__Work order__: What lines in the records below include the word "Appellant"? Return each one.

........

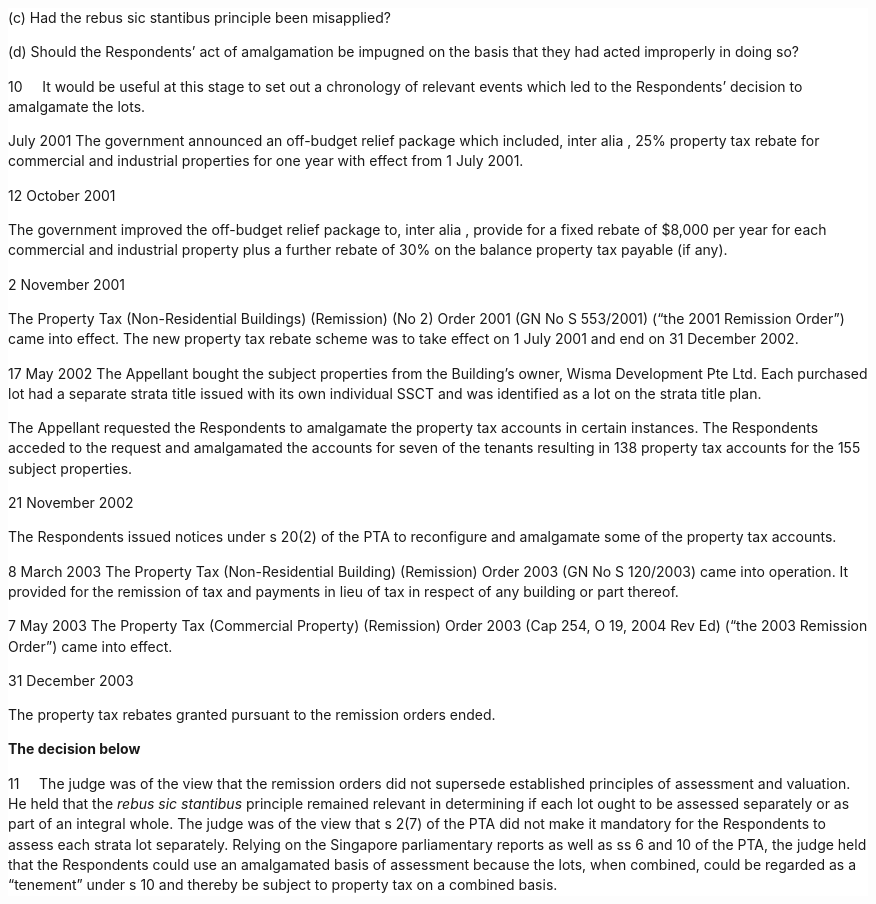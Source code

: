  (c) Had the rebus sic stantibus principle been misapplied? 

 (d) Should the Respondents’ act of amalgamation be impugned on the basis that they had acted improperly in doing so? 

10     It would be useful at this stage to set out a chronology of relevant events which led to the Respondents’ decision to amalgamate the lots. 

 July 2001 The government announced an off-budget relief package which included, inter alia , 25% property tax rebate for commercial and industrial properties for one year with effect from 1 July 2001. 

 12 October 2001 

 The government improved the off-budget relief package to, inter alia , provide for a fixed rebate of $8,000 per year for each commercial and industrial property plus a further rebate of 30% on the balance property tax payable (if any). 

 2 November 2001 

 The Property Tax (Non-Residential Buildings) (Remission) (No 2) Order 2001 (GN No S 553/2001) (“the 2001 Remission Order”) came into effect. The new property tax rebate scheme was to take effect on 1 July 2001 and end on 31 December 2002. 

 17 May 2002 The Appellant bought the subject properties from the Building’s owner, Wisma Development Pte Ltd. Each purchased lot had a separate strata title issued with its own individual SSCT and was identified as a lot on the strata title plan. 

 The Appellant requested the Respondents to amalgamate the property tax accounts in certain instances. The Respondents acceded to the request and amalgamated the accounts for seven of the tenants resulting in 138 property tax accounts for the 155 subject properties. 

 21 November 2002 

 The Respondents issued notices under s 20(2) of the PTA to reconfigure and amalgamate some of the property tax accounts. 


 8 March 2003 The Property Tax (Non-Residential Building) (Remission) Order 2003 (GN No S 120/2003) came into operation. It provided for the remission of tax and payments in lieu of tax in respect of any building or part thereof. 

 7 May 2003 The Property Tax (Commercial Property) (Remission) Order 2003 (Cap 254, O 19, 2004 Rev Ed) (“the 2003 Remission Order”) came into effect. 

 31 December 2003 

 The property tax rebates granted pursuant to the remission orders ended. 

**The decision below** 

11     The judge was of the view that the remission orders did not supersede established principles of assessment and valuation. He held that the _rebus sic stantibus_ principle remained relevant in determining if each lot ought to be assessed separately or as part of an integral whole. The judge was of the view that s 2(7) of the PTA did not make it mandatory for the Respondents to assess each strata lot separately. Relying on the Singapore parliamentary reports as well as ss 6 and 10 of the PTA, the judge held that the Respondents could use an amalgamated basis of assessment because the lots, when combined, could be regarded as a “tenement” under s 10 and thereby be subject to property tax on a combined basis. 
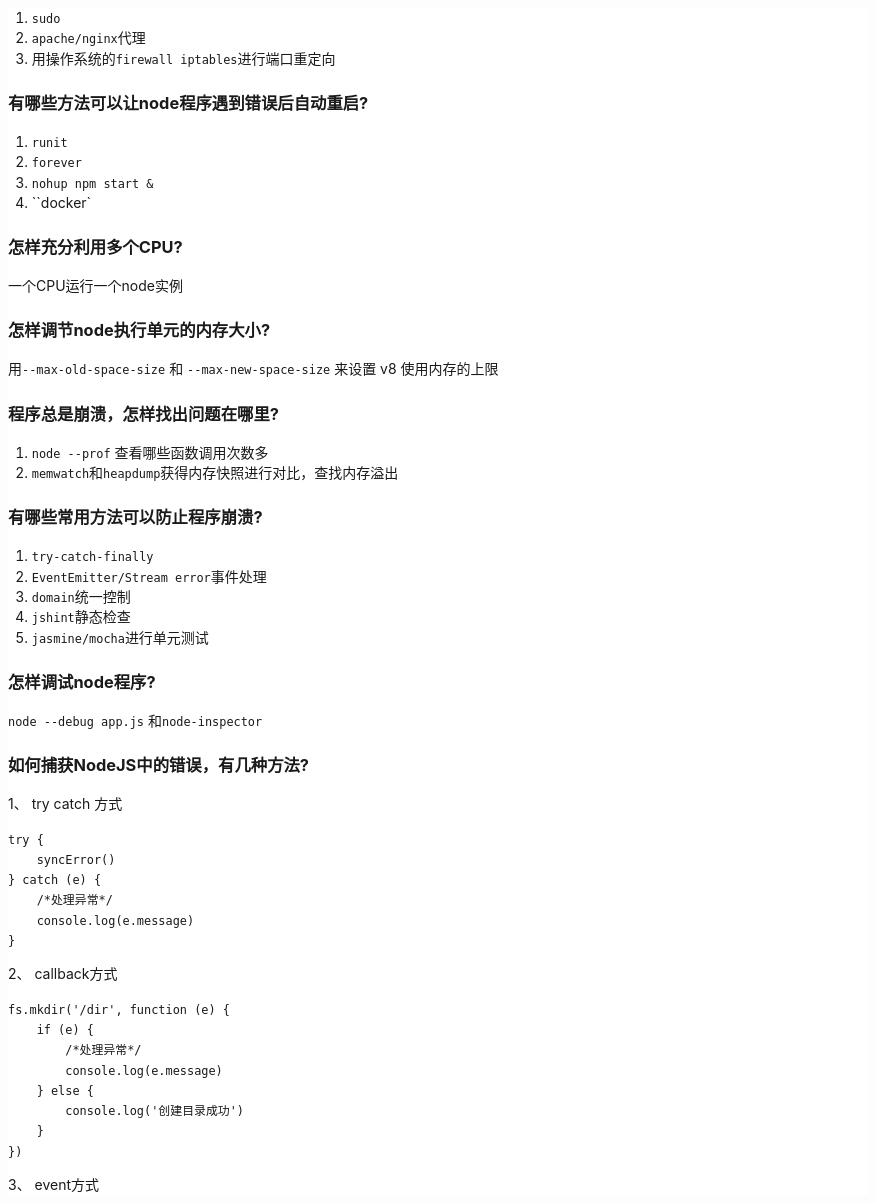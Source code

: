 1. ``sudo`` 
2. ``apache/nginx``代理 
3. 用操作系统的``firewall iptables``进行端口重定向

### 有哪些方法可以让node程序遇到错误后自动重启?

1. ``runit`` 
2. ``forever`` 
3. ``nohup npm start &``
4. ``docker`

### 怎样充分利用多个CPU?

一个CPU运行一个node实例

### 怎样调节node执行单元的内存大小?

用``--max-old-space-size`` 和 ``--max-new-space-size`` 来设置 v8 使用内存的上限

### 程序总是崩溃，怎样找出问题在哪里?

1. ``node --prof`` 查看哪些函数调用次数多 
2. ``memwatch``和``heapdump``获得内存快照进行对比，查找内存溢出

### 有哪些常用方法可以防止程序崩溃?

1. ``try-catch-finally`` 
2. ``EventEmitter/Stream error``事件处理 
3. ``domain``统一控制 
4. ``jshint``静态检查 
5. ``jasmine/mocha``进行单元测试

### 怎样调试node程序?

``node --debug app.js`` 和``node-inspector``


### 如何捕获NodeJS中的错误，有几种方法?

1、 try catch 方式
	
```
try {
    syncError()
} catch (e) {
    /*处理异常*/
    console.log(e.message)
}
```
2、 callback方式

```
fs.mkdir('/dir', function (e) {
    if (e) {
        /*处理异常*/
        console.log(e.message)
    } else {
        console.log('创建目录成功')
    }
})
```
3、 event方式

........

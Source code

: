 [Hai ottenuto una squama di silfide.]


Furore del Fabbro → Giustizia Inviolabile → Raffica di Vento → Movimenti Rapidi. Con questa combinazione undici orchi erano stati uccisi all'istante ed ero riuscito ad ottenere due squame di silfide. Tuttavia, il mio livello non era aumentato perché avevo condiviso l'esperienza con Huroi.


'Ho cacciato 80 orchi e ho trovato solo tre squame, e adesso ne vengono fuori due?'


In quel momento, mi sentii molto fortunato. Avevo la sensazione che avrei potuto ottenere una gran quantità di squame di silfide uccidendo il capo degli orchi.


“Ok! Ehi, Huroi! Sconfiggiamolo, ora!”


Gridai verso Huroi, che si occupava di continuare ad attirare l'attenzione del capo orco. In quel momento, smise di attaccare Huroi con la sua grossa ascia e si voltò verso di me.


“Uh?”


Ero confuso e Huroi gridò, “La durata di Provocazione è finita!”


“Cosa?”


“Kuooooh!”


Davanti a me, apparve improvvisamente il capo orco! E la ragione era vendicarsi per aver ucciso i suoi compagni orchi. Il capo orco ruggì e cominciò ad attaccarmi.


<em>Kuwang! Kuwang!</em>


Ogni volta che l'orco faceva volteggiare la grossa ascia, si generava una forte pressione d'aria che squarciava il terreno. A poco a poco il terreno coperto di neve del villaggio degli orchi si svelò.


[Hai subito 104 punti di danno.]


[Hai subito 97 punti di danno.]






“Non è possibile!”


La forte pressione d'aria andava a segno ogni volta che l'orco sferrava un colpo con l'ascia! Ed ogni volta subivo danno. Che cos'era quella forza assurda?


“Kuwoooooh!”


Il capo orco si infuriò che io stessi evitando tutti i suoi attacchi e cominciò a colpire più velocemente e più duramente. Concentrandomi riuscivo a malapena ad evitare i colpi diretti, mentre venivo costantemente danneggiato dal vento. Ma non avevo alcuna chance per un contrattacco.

........

__Exercise answer__:
 17 May 2002 The Appellant bought the subject properties from the Building’s owner, Wisma Development Pte Ltd. Each purchased lot had a separate strata title issued with its own individual SSCT and was identified as a lot on the strata title plan. 
 The Appellant requested the Respondents to amalgamate the property tax accounts in certain instances. The Respondents acceded to the request and amalgamated the accounts for seven of the tenants resulting in 138 property tax accounts for the 155 subject properties. 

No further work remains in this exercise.